__WHAT YOU SHOULD DO__
Output the run of lines that opens with the first line of the material below and closes with the line containing "Jet multiplicity distribution", both included, and drop the pictures.
════
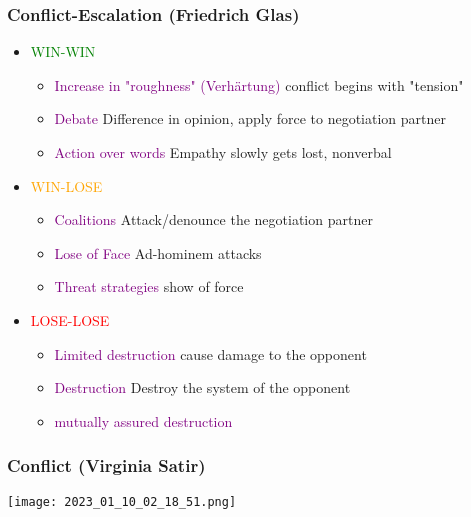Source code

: \documentclass[main.tex,fontsize=12pt,paper=a4,paper=landscape,DIV=calc,]{scrartcl}
\begin{document}
\begin{multicols*}{2}
\subsubsection{Conflict-Escalation (Friedrich Glas)}
\begin{itemize}
\item \textcolor{green}{WIN-WIN}\newline
  \begin{itemize}
  \item \textcolor{purple}{Increase in "roughness" (Verhärtung)}\newline
    conflict begins with "tension"
  \item \textcolor{purple}{Debate}\newline
    Difference in opinion, apply force to negotiation partner
  \item \textcolor{purple}{Action over words}\newline
    Empathy slowly gets lost, nonverbal
  \end{itemize} 
\item \textcolor{orange}{WIN-LOSE}
  \begin{itemize}
  \item \textcolor{purple}{Coalitions}\newline
    Attack/denounce the negotiation partner
  \item \textcolor{purple}{Lose of Face}\newline
    Ad-hominem attacks
  \item \textcolor{purple}{Threat strategies}\newline
    show of force
  \end{itemize} 
\item \textcolor{red}{LOSE-LOSE}
  \begin{itemize}
  \item \textcolor{purple}{Limited destruction}\newline
    cause damage to the opponent
  \item \textcolor{purple}{Destruction}\newline
    Destroy the system of the opponent
  \item \textcolor{purple}{mutually assured destruction}\newline
  \end{itemize} 
\end{itemize}

\subsubsection{Conflict (Virginia Satir)}
\texttt{[image: 2023\_01\_10\_02\_18\_51.png]}


\end{multicols*}
\end{document}
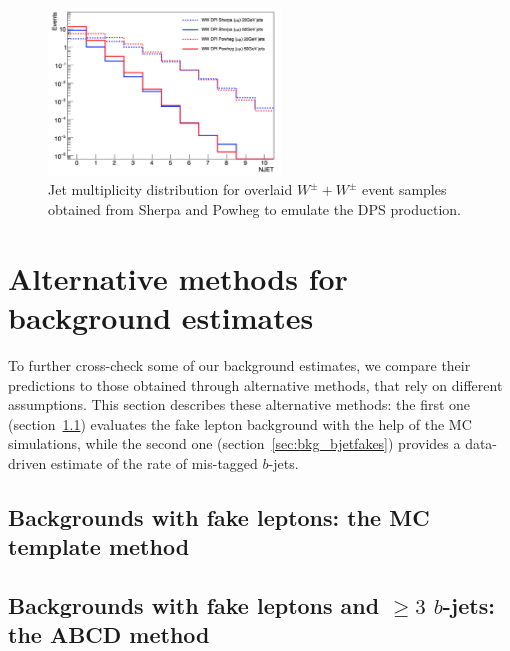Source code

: \begin{figure}[htb!]
\centering
\includegraphics[width=0.55\textwidth]{FIGURES/bckg_MC/Njet_DPS.png}
\caption{\label{fig:DPSWW} Jet multiplicity distribution for overlaid $W^\pm+W^\pm$ event samples obtained from Sherpa and Powheg to emulate the DPS production.}
\end{figure}





\section{Alternative methods for background estimates}
\label{sec:bkg_alternatives}

To further cross-check some of our background estimates, 
we compare their predictions to those obtained through alternative methods, that rely on different assumptions. 
This section describes these alternative methods: 
the first one (section~\ref{sec:bkg_mctemplate_method}) evaluates the fake lepton background with the help of the MC simulations, 
while the second one (section~\ref{sec:bkg_bjetfakes}) provides a data-driven estimate of the rate of mis-tagged $b$-jets. 

\subsection{Backgrounds with fake leptons: the MC template method}
\label{sec:bkg_mctemplate_method}

\clearpage

\subsection{Backgrounds with fake leptons and $\ge 3$ $b$-jets: the ABCD method}
\label{sec:bkg_abcd_method}



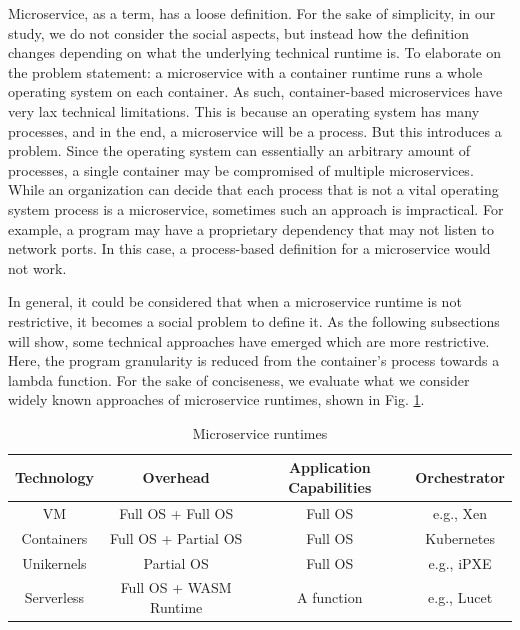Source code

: \documentclass{IEEEtran}
\begin{document}
Microservice, as a term, has a loose definition. For the sake of simplicity, in our study, we do not consider the social aspects, but instead how the definition changes depending on what the underlying technical runtime is. To elaborate on the problem statement: a microservice with a container runtime runs a whole operating system on each container. As such, container-based microservices have very lax technical limitations. This is because an operating system has many processes, and in the end, a microservice will be a process. But this introduces a problem. Since the operating system can essentially an arbitrary amount of processes, a single container may be compromised of multiple microservices. While an organization can decide that each process that is not a vital operating system process is a microservice, sometimes such an approach is impractical. For example, a program may have a proprietary dependency that may not listen to network ports. In this case, a process-based definition for a microservice would not work.

In general, it could be considered that when a microservice runtime is not restrictive, it becomes a social problem to define it. As the following subsections will show, some technical approaches have emerged which are more restrictive. Here, the program granularity is reduced from the container's process towards a lambda function. For the sake of conciseness, we evaluate what we consider widely known approaches of microservice runtimes, shown in Fig. \ref{tb:runtimes}.

\begin{table}
\begin{center}
\caption{Microservice runtimes}
\begin{tabular}{ c|c|c|c } 
 Technology & Overhead & Application Capabilities & Orchestrator \\
 \hline
 VM & Full OS + Full OS & Full OS & e.g., Xen \\ 
 Containers & Full OS + Partial OS & Full OS & Kubernetes \cite{burns2016borg} \\ 
 Unikernels & Partial OS  & Full OS & e.g., iPXE  \\ 
 Serverless & Full OS + WASM Runtime  & A function & e.g., Lucet \\
\end{tabular}
\end{center}
\label{tb:runtimes}
\end{table}
\end{document}
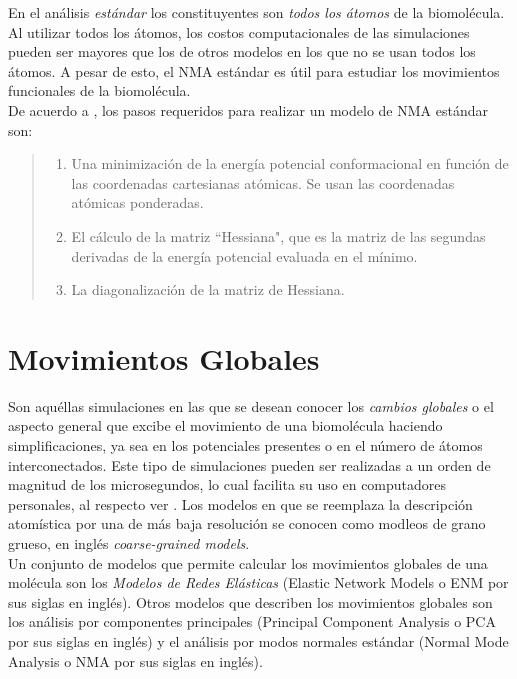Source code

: En el an\'{a}lisis \textit{est\'{a}ndar} los constituyentes son \textit{todos los \'{a}tomos} de la biomol\'{e}cula. Al utilizar todos los \'{a}tomos, los costos computacionales de las simulaciones pueden ser mayores que los de otros modelos en los que no se usan todos los \'{a}tomos. A pesar de esto, el NMA est\'{a}ndar es \'{u}til para estudiar los movimientos funcionales de la biomol\'{e}cula.\\

De acuerdo a \cite{Hayward2008}, los pasos requeridos para realizar un modelo de NMA est\'{a}ndar son:
\begin{quote}
 \begin{enumerate}
  \item Una minimizaci\'{o}n de la energ\'{i}a potencial conformacional en funci\'{o}n de las coordenadas cartesianas at\'{o}micas. Se usan las coordenadas at\'{o}micas ponderadas.
  \item El c\'{a}lculo de la matriz ``Hessiana", que es la matriz de las segundas derivadas de la energ\'{i}a potencial evaluada en el m\'{i}nimo. 
  \item La diagonalizaci\'{o}n de la matriz de Hessiana.
 \end{enumerate}
\end{quote}


\section{Movimientos Globales}

Son aqu\'{e}llas simulaciones en las que se desean conocer los \textit{cambios globales} o el aspecto general que excibe el movimiento de una biomol\'{e}cula haciendo simplificaciones, ya sea en los potenciales presentes o en el n\'{u}mero de \'{a}tomos interconectados. Este tipo de simulaciones pueden ser realizadas a un orden de magnitud de los microsegundos, lo cual facilita su uso en computadores personales, al respecto ver \cite{Gur2013}. Los modelos en que se reemplaza la descripci\'{o}n atom\'{i}stica por una de m\'{a}s baja resoluci\'{o}n se conocen como modleos de grano grueso, en ingl\'{e}s \textit{coarse-grained models}. \\

Un conjunto de modelos que permite calcular los movimientos globales de una mol\'{e}cula son los \textit{Modelos de Redes El\'{a}sticas} (Elastic Network Models o ENM por sus siglas en ingl\'{e}s).
 Otros modelos que describen los movimientos globales son los an\'{a}lisis por componentes principales (Principal Component Analysis o PCA por sus siglas en ingl\'{e}s) y el an\'{a}lisis por modos normales est\'{a}ndar (Normal Mode Analysis o NMA por sus siglas en ingl\'{e}s).
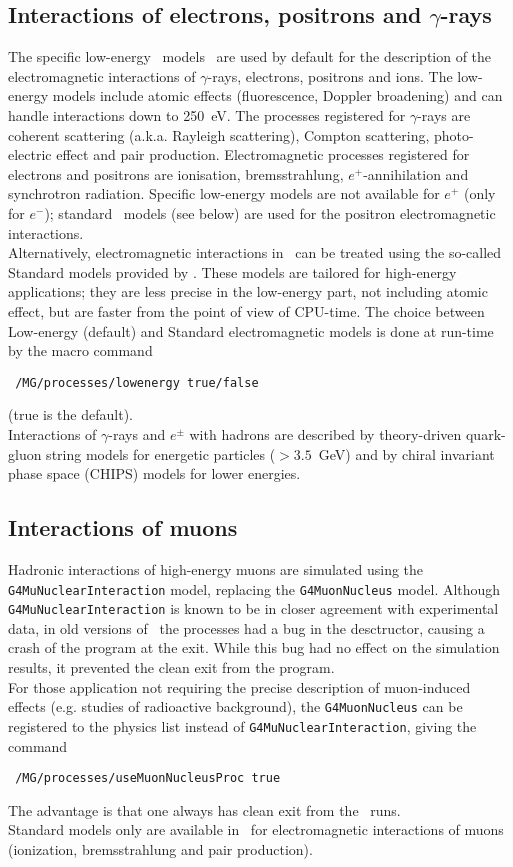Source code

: \subsection{Interactions of electrons, positrons and $\gamma$-rays}
The specific low-energy \geant\ models~\cite{geant4physics} are used by default for the description 
of the electromagnetic interactions of $\gamma$-rays, electrons, positrons and ions. The 
low-energy models include atomic effects (fluorescence, Doppler broadening) and can handle 
interactions down to 250~eV. The processes registered for $\gamma$-rays are coherent 
scattering (a.k.a. Rayleigh scattering), Compton scattering, photo-electric effect and pair 
production. Electromagnetic processes registered for electrons and positrons are ionisation, 
bremsstrahlung, $e^{+}$-annihilation and synchrotron radiation. Specific low-energy models 
are not available for $e^{+}$ (only for $e^{-}$); standard \geant\ models (see below) are 
used for the positron electromagnetic interactions. \\
Alternatively, electromagnetic interactions in \mage\ can be treated using the 
so-called Standard models provided by \geant. These models are tailored for high-energy 
applications; they are less precise in the low-energy part, not including atomic effect, but are 
faster from the point of view of CPU-time. The choice between Low-energy (default) and Standard 
electromagnetic models is done at run-time by the macro command
\begin{lstlisting}
 /MG/processes/lowenergy true/false
\end{lstlisting}
(true is the default). \\
Interactions of $\gamma$-rays and $e^{\pm}$ with hadrons are described by theory-driven quark-gluon 
string models for energetic particles ($> 3.5$~GeV) and by chiral invariant phase space (CHIPS) 
models for lower energies.
%
\subsection{Interactions of muons}
Hadronic interactions of high-energy muons are simulated using the \texttt{G4MuNuclearInteraction} model, 
replacing the \texttt{G4MuonNucleus} model. Although \texttt{G4MuNuclearInteraction} is known to be in 
closer agreement with experimental data, in old versions of \geant\ the processes had a bug in the 
desctructor, causing a crash of the program at the exit. While this bug had no effect on the simulation 
results, it prevented the clean exit from the program. \\
For those application not requiring the precise description of muon-induced effects (e.g. studies 
of radioactive background), the \texttt{G4MuonNucleus} can be registered to the physics list 
instead of \texttt{G4MuNuclearInteraction}, giving the command 
\begin{lstlisting}
 /MG/processes/useMuonNucleusProc true
\end{lstlisting}
The advantage is that one always has clean exit from the \mage\ runs.\\
Standard models only are available in \geant\ for electromagnetic interactions of muons (ionization, 
bremsstrahlung and pair production). 
%
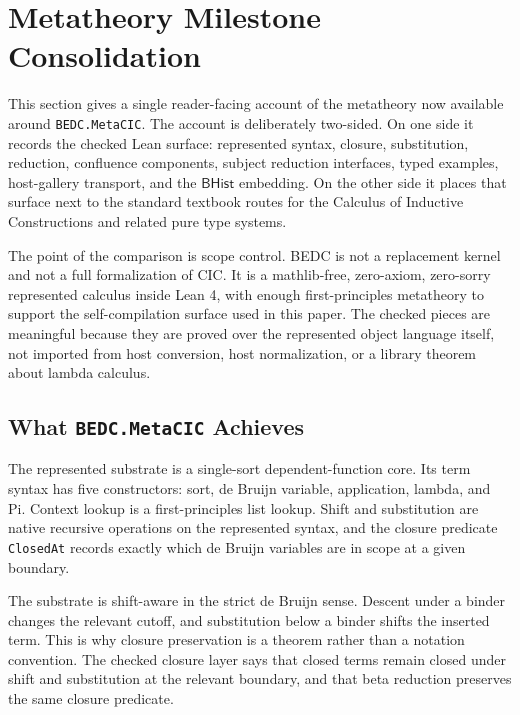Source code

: \section{Metatheory Milestone Consolidation}
\label{sec:metatheory-milestone-consolidation}

This section gives a single reader-facing account of the metatheory now
available around \texttt{BEDC.MetaCIC}.  The account is deliberately two-sided.
On one side it records the checked Lean surface: represented syntax, closure,
substitution, reduction, confluence components, subject reduction interfaces,
typed examples, host-gallery transport, and the $\mathsf{BHist}$ embedding.
On the other side it places that surface next to the standard textbook routes
for the Calculus of Inductive Constructions and related pure type systems.

The point of the comparison is scope control.  BEDC is not a replacement
kernel and not a full formalization of CIC.  It is a mathlib-free,
zero-axiom, zero-sorry represented calculus inside Lean 4, with enough
first-principles metatheory to support the self-compilation surface used in
this paper.  The checked pieces are meaningful because they are proved over
the represented object language itself, not imported from host conversion,
host normalization, or a library theorem about lambda calculus.

\subsection{What \texttt{BEDC.MetaCIC} Achieves}
\label{subsec:metatheory-achieves}

The represented substrate is a single-sort dependent-function core.  Its term
syntax has five constructors: sort, de Bruijn variable, application, lambda,
and Pi.  Context lookup is a first-principles list lookup.  Shift and
substitution are native recursive operations on the represented syntax, and
the closure predicate \texttt{ClosedAt} records exactly which de Bruijn
variables are in scope at a given boundary.

The substrate is shift-aware in the strict de Bruijn sense.  Descent under a
binder changes the relevant cutoff, and substitution below a binder shifts the
inserted term.  This is why closure preservation is a theorem rather than a
notation convention.  The checked closure layer says that closed terms remain
closed under shift and substitution at the relevant boundary, and that beta
reduction preserves the same closure predicate.

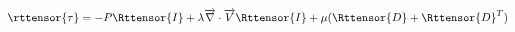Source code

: \begin{equation}
\rttensor{\tau} = -P\Rttensor{I} + \lambda\overrightarrow{\nabla}\cdot\overrightarrow{V}\Rttensor{I}  + \mu ( \Rttensor{D} + \Rttensor{D}^T )
\end{equation}


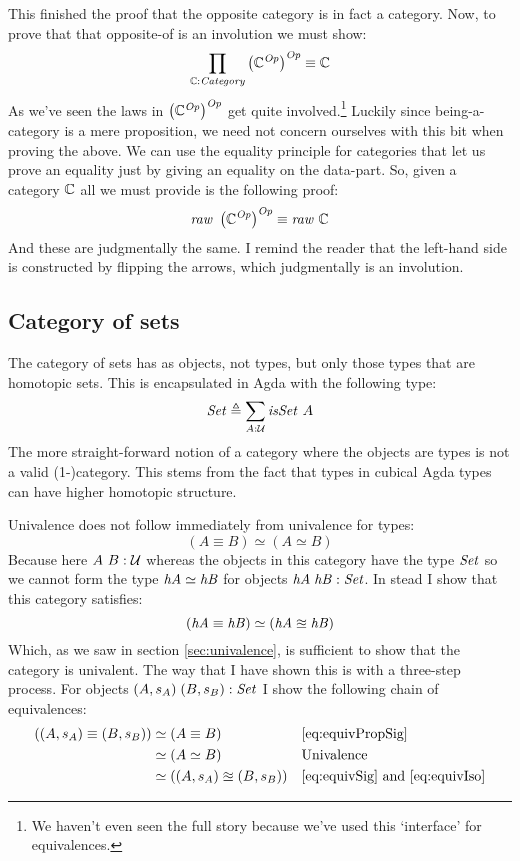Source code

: This finished the proof that the opposite category is in fact a category. Now,
to prove that that opposite-of is an involution we must show:
%
$$
\prod_{\mathbb{C} \mathrel{:} \mathit{Category}} \left(\mathbb{C}^{\mathit{Op}}\right)^{\mathit{Op}} \equiv \mathbb{C}
$$
%
As we've seen the laws in $\left(\mathbb{C}^{\mathit{Op}}\right)^{\mathit{Op}}$ get quite
involved.\footnote{We haven't even seen the full story because we've used this
  `interface' for equivalences.} Luckily since being-a-category is a mere
proposition, we need not concern ourselves with this bit when proving the above.
We can use the equality principle for categories that let us prove an equality
just by giving an equality on the data-part. So, given a category $\mathbb{C}$ all we
must provide is the following proof:
%
$$
\var{raw}\ \left(\bC^{\var{Op}}\right)^{\var{Op}} \equiv \var{raw}\ \bC
$$
%
And these are judgmentally the same. I remind the reader that the left-hand side
is constructed by flipping the arrows, which judgmentally is an involution.

\subsection{Category of sets}
The category of sets has as objects, not types, but only those types that are
homotopic sets. This is encapsulated in Agda with the following type:
%
$$\Set \defeq \sum_{A \tp \MCU} \isSet\ A$$
%
The more straight-forward notion of a category where the objects are types is
not a valid \mbox{(1-)category}. This stems from the fact that types in cubical
Agda types can have higher homotopic structure.

Univalence does not follow immediately from univalence for types:
%
$$(A \equiv B) \simeq (A \simeq B)$$
%
Because here $A\ B \mathrel{:} \mathcal{U}$ whereas the objects in this category have the type
$\mathit{Set}$ so we cannot form the type $\mathit{hA} \simeq \mathit{hB}$ for objects
$\mathit{hA}\;\mathit{hB} \mathrel{:} \mathit{Set}$. In stead I show that this category
satisfies:
%
$$
(\mathit{hA} \equiv \mathit{hB}) \simeq (\mathit{hA} \approxeq \mathit{hB})
$$
%
Which, as we saw in section \ref{sec:univalence}, is sufficient to show that the
category is univalent. The way that I have shown this is with a three-step
process. For objects $(A, s_A)\; (B, s_B) \mathrel{:} \mathit{Set}$ I show the following chain
of equivalences:
%
\begin{align*}
((A, s_A) \equiv (B, s_B))
 & \simeq (A \equiv B) && \ref{eq:equivPropSig} \\
 & \simeq (A \simeq B) && \text{Univalence} \\
 & \simeq ((A, s_A) \approxeq (B, s_B)) && \text{\ref{eq:equivSig} and \ref{eq:equivIso}}
\end{align*}

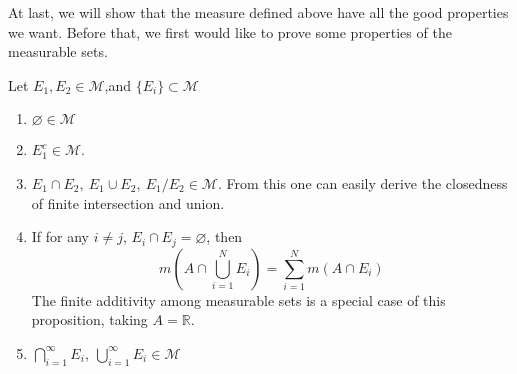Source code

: \documentclass[lang=en, 12pt]{elegantbook}
\begin{document}
        At last, we will show that the measure defined above have all the good properties we want. Before that, we first would like to 
        prove some properties of the measurable sets.
            \begin{proposition} 
                Let $E_1, E_2 \in \mathcal{M}$,and $\{E_i\} \subset \mathcal{M}$\par
                \begin{enumerate}
                    \item $\varnothing \in \mathcal{M}$
                    \item $E_1^c \in \mathcal{M}$.
                    \item $E_1 \cap E_2, \ E_1 \cup E_2, \ E_1/E_2 \in \mathcal{M}$. From this one can easily derive the closedness of finite 
                intersection and union.
                    \item If for any $i \neq j$, $E_i \cap E_j = \varnothing$, then 
                    $$m(A \cap \bigcup_{i=1}^{N}E_i) = \sum_{i=1}^{N}m(A \cap E_i)$$
                    The finite additivity among measurable sets is a special case of this proposition, taking $A=\mathbb{R}$. 
                    \item $\bigcap_{i=1}^{\infty} E_i, \ \bigcup_{i=1}^{\infty} E_i \in \mathcal{M}$
                \end{enumerate}\par
                
            \end{proposition}
\end{document}
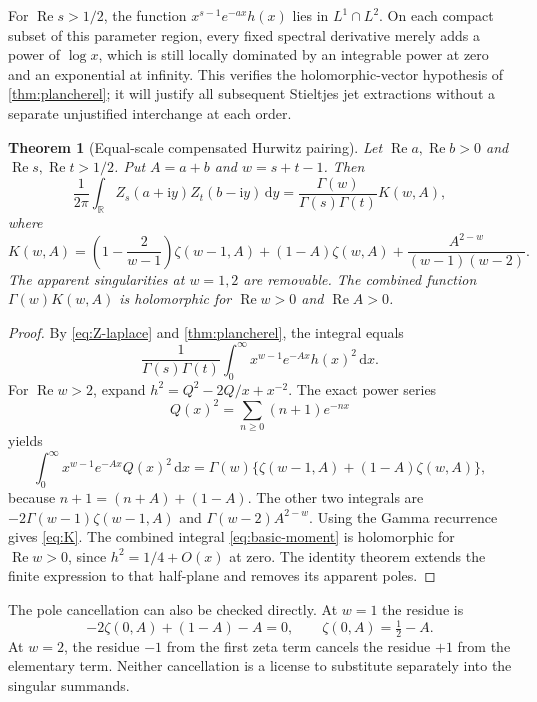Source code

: \documentclass[11pt,a4paper]{article}
\newtheorem{theorem}{Theorem}[section]
\theoremstyle{definition}
\numberwithin{equation}{section}
\newcommand{\R}{\mathbb R}
\newcommand{\Rea}{\operatorname{Re}}
\newcommand{\dd}{\,\mathrm d}
\newcommand{\ii}{\mathrm i}
\begin{document}
For $\Rea s>1/2$, the function $x^{s-1}e^{-ax}h(x)$ lies in
$L^1\cap L^2$. On each compact subset of this parameter region, every
fixed spectral derivative merely adds a power of $\log x$, which is still
locally dominated by an integrable power at zero and an exponential at
infinity. This verifies the holomorphic-vector hypothesis of
\cref{thm:plancherel}; it will justify all subsequent Stieltjes jet
extractions without a separate unjustified interchange at each order.

\begin{theorem}[Equal-scale compensated Hurwitz pairing]\label{thm:basic}
Let $\Rea a,\Rea b>0$ and $\Rea s,\Rea t>1/2$. Put
$A=a+b$ and $w=s+t-1$. Then
\begin{equation}\label{eq:basic-pair}
 \frac1{2\pi}\int_{\R}Z_s(a+\ii y)Z_t(b-\ii y)\dd y
   =\frac{\Gamma(w)}{\Gamma(s)\Gamma(t)}K(w,A),
\end{equation}
where
\begin{equation}\label{eq:K}
 \boxed{\displaystyle
 K(w,A)=\left(1-\frac2{w-1}\right)\zeta(w-1,A)
 +(1-A)\zeta(w,A)
 +\frac{A^{2-w}}{(w-1)(w-2)}.}
\end{equation}
The apparent singularities at $w=1,2$ are removable. The combined function
$\Gamma(w)K(w,A)$ is holomorphic for $\Rea w>0$ and $\Rea A>0$.
\end{theorem}
\begin{proof}
By \eqref{eq:Z-laplace} and \cref{thm:plancherel}, the integral equals
\begin{equation}\label{eq:basic-moment}
 \frac1{\Gamma(s)\Gamma(t)}
   \int_0^\infty x^{w-1}e^{-Ax}h(x)^2\dd x.
\end{equation}
For $\Rea w>2$, expand $h^2=Q^2-2Q/x+x^{-2}$.
The exact power series
\[
 Q(x)^2=\sum_{n\ge0}(n+1)e^{-nx}
\]
yields
\[
 \int_0^\infty x^{w-1}e^{-Ax}Q(x)^2\dd x
 =\Gamma(w)\{\zeta(w-1,A)+(1-A)\zeta(w,A)\},
\]
because $n+1=(n+A)+(1-A)$. The other two integrals are
$-2\Gamma(w-1)\zeta(w-1,A)$ and $\Gamma(w-2)A^{2-w}$.
Using the Gamma recurrence gives \eqref{eq:K}.
The combined integral \eqref{eq:basic-moment} is holomorphic for
$\Rea w>0$, since $h^2=1/4+O(x)$ at zero. The identity theorem extends
the finite expression to that half-plane and removes its apparent poles.
\end{proof}

The pole cancellation can also be checked directly. At $w=1$ the residue
is
\[
 -2\zeta(0,A)+(1-A)-A=0,
 \qquad \zeta(0,A)=\tfrac12-A.
\]
At $w=2$, the residue $-1$ from the first zeta term cancels the residue
$+1$ from the elementary term. Neither cancellation is a license to
substitute separately into the singular summands.
\end{document}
════
__EXERCISE OUTPUT__
Source code

: \documentclass[main.tex,fontsize=12pt,paper=a4,paper=landscape,DIV=calc,]{scrartcl}
\begin{document}
\begin{multicols*}{2}
\subsubsection{Conflict-Escalation (Friedrich Glas)}
\begin{itemize}
\item \textcolor{green}{WIN-WIN}\newline
  \begin{itemize}
  \item \textcolor{purple}{Increase in "roughness" (Verhärtung)}\newline
    conflict begins with "tension"
  \item \textcolor{purple}{Debate}\newline
    Difference in opinion, apply force to negotiation partner
  \item \textcolor{purple}{Action over words}\newline
    Empathy slowly gets lost, nonverbal
  \end{itemize} 
\item \textcolor{orange}{WIN-LOSE}
  \begin{itemize}
  \item \textcolor{purple}{Coalitions}\newline
    Attack/denounce the negotiation partner
  \item \textcolor{purple}{Lose of Face}\newline
    Ad-hominem attacks
  \item \textcolor{purple}{Threat strategies}\newline
    show of force
  \end{itemize} 
\item \textcolor{red}{LOSE-LOSE}
  \begin{itemize}
  \item \textcolor{purple}{Limited destruction}\newline
    cause damage to the opponent
  \item \textcolor{purple}{Destruction}\newline
    Destroy the system of the opponent
  \item \textcolor{purple}{mutually assured destruction}\newline
  \end{itemize} 
\end{itemize}

\subsubsection{Conflict (Virginia Satir)}
\texttt{[image: 2023\_01\_10\_02\_18\_51.png]}


\end{multicols*}
\end{document}
Source code

: \begin{figure}[htb!]
\centering
\includegraphics[width=0.55\textwidth]{FIGURES/bckg_MC/Njet_DPS.png}
\caption{\label{fig:DPSWW} Jet multiplicity distribution for overlaid $W^\pm+W^\pm$ event samples obtained from Sherpa and Powheg to emulate the DPS production.}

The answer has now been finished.